**PROBLEM DETAILS:**
Determine how many lines of the entries that follow contain "interface", and respond with that number alone.

(Recorded data)
>>>
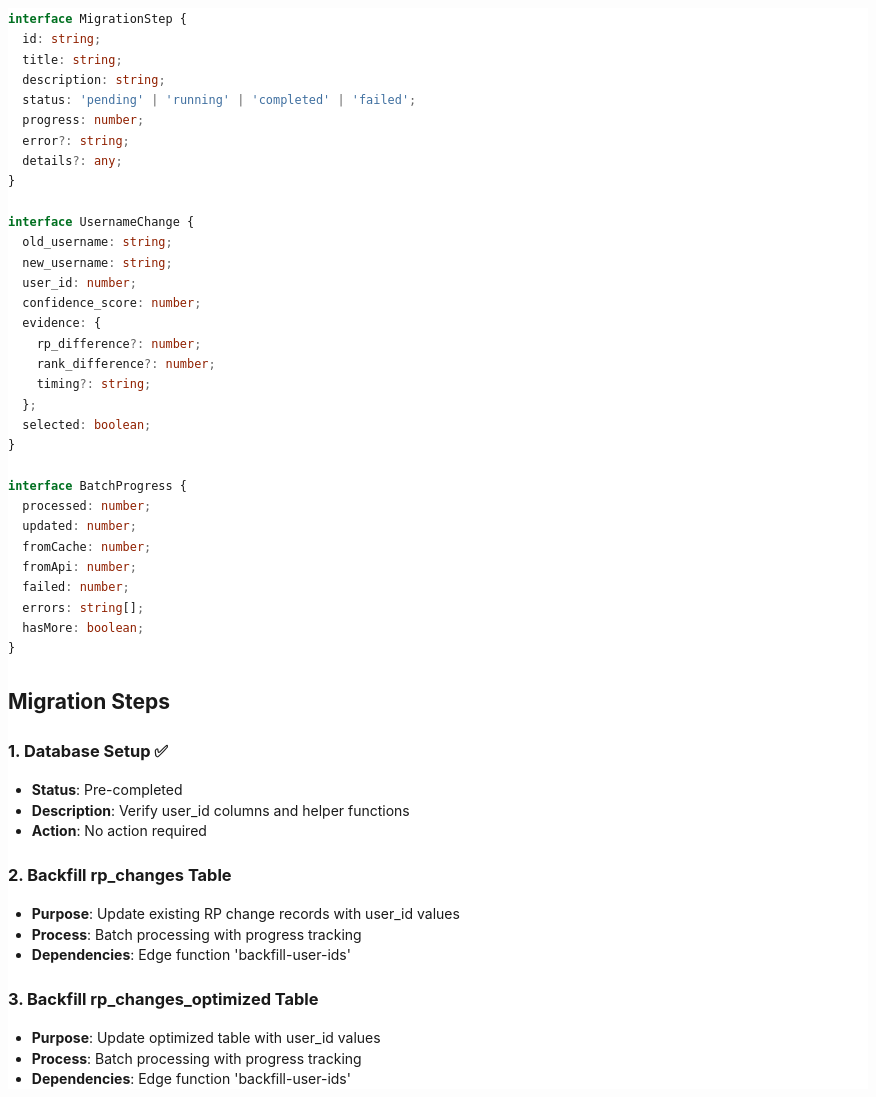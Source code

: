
 ```typescript
interface MigrationStep {
  id: string;
  title: string;
  description: string;
  status: 'pending' | 'running' | 'completed' | 'failed';
  progress: number;
  error?: string;
  details?: any;
}

interface UsernameChange {
  old_username: string;
  new_username: string;
  user_id: number;
  confidence_score: number;
  evidence: {
    rp_difference?: number;
    rank_difference?: number;
    timing?: string;
  };
  selected: boolean;
}

interface BatchProgress {
  processed: number;
  updated: number;
  fromCache: number;
  fromApi: number;
  failed: number;
  errors: string[];
  hasMore: boolean;
}
```

## Migration Steps

### 1. Database Setup ✅
- **Status**: Pre-completed
- **Description**: Verify user_id columns and helper functions
- **Action**: No action required

### 2. Backfill rp_changes Table
- **Purpose**: Update existing RP change records with user_id values
- **Process**: Batch processing with progress tracking
- **Dependencies**: Edge function 'backfill-user-ids'

### 3. Backfill rp_changes_optimized Table
- **Purpose**: Update optimized table with user_id values
- **Process**: Batch processing with progress tracking
- **Dependencies**: Edge function 'backfill-user-ids'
<<<
**YOUR SOLUTION:**
3